"Let us go forth a while, and get better air in our lungs. Let us leave our closed rooms...
The game of ball is glorious."

--Walt Whitman

Thursday, October 28, 2004

Curses Foiled Again

I am now at peace with the Twins' inglorious exit from the playoffs. Their failure was an unfortunate but necessary chapter in an amazing story.

Boston, you see, needed to beat the Yankees. After years suffering under the lash of their division rival's endless expense account and seemingly unshakeable dominance, after their heartbreaking loss against them in last year's ALCS, after all the chants of "1918" and "Who's your daddy?", the time had come to shut them up, sit them down, and tell the Bambino that enough is enough, already.

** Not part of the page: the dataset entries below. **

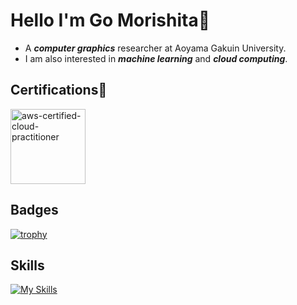 # Hello I'm Go Morishita👋
- A ***computer graphics*** researcher at Aoyama Gakuin University.
- I am also interested in ***machine learning*** and ***cloud computing***.

## Certifications🏅
<img src="https://github.com/user-attachments/assets/b5c95b77-487a-490b-aa69-7f5d68dc9682" alt="aws-certified-cloud-practitioner" width="120"/>

## Badges

[![trophy](https://github-profile-trophy.vercel.app/?username=Go-Morishita&rank=S,AAA,A,B)](https://github.com/ryo-ma/github-profile-trophy)

## Skills

[![My Skills](https://skillicons.dev/icons?i=nextjs,python,aws)](https://skillicons.dev)
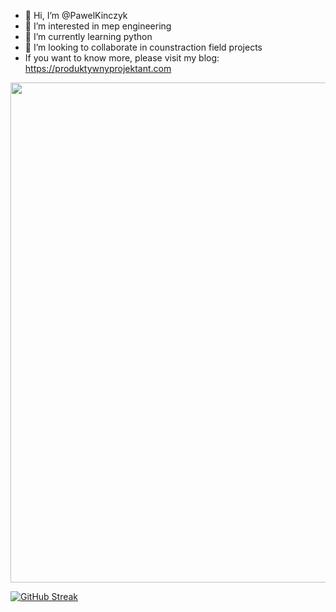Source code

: - 👋 Hi, I’m @PawelKinczyk
- 👀 I’m interested in mep engineering
- 🌱 I’m currently learning python
- 💞️ I’m looking to collaborate in counstraction field projects
- If you want to know more, please visit my blog: https://produktywnyprojektant.com

<img src="https://github-readme-stats.vercel.app/api?username=PawelKinczyk&show_icons=true&theme=transparent" width="800">

[![GitHub Streak](https://streak-stats.demolab.com?user=PawelKinczyk&theme=transparent&card_width=800)](https://git.io/streak-stats)

<!---
PawelKinczyk/PawelKinczyk is a ✨ special ✨ repository because its `README.md` (this file) appears on your GitHub profile.
You can click the Preview link to take a look at your changes.
--->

But for Boston to beat the Yankees, they had to play the Yankees. And for two teams from the same division, the only place to meet is the league championship series. Given the long and hostile history between these two teams, I'm sure that if the Red Sox had reached the World Series through other teams--if, in other words, the Twins had been the ones to send the Yankees home--their victory would have lost some of its sparkle. They would have wondered, could we have done this if we'd had to beat them on the way? And those charming Yankee fans would have been quick to echo those fears with claims that Boston never would have gotten past the Bronx Bombers.

So the Twins and the Angels had to be set aside for history to be made.

It didn't look good for the Idiots, as the Red Sox styled themselves, did it? Down three games to none in the ALCS, a deficit insurmountable in all the long history of this great game. Three outs away from being swept, in fact, facing one of the most formidable closers in recent memory. But their fans held up their "I Believe!" signs, and the Idiots decided they could believe for a few innings, and they rallied, and they won. And won, and won, and won. And the Yankees gave us the Biggest Choke Ever--thank you very much, boys, that was delicious. Could you lose in humiliating fashion again next year, too? I'd like to order a second-place finish, hold the wild card. Start cooking, Steinbrenner.

Meanwhile, as the poor benighted Yankees cleaned out their lockers and their owner was repeatedly defibrilated in his secret headquarters, the Idiots capered home to Fenway Park and their first World Series since 1986. Remember that one? Bill Buckner? Enough said.

I entertained myself with a certain mental image through the Fall Classic. Derek Jeter, slumped on a couch in a darkened living room, the flickering light from the television set illuminating his rumpled clothes and three-day beard. On the end table by his elbow sits a bottle of Pepto Bismol, from which he grimly quaffs whenever the Red Sox score. And wonder of wonders, quite possibly for the first time in his life, he isn't smirking.

A lovely picture, isn't it? If only I could draw.

I got a bit nervous when they went up three games to none in the World Series. Didn't you? They'd just done the impossible versus the Yankees, and wouldn't it have been the ultimate confirmation of the curse for the very same thing to happen to them?

But last night we discovered that yes, the Curse of Pay-Rod does indeed trump the Curse of the Bambino. Perhaps the Bambino took a good look at the financial state of the game of baseball and the resulting competitive disparities and decided he didn't like the Yankees anymore? The newer curse does seem to contain the same humiliation clause the old one did, which I personally find reassuring. And with the Yankees' farm system bled dry and an aging, overpaid and therefore largely untradeable lineup, the Curse of Pay-Rod should have lots of raw material to work with over the next few seasons.

Maybe Boston can get a little dynasty of its own going. Several division championships in a row, another ring or two, and so forth. Wouldn't that be great for them, after such a long drought?

Oh, but not next year's ring. Sorry, Boston. That one's ours.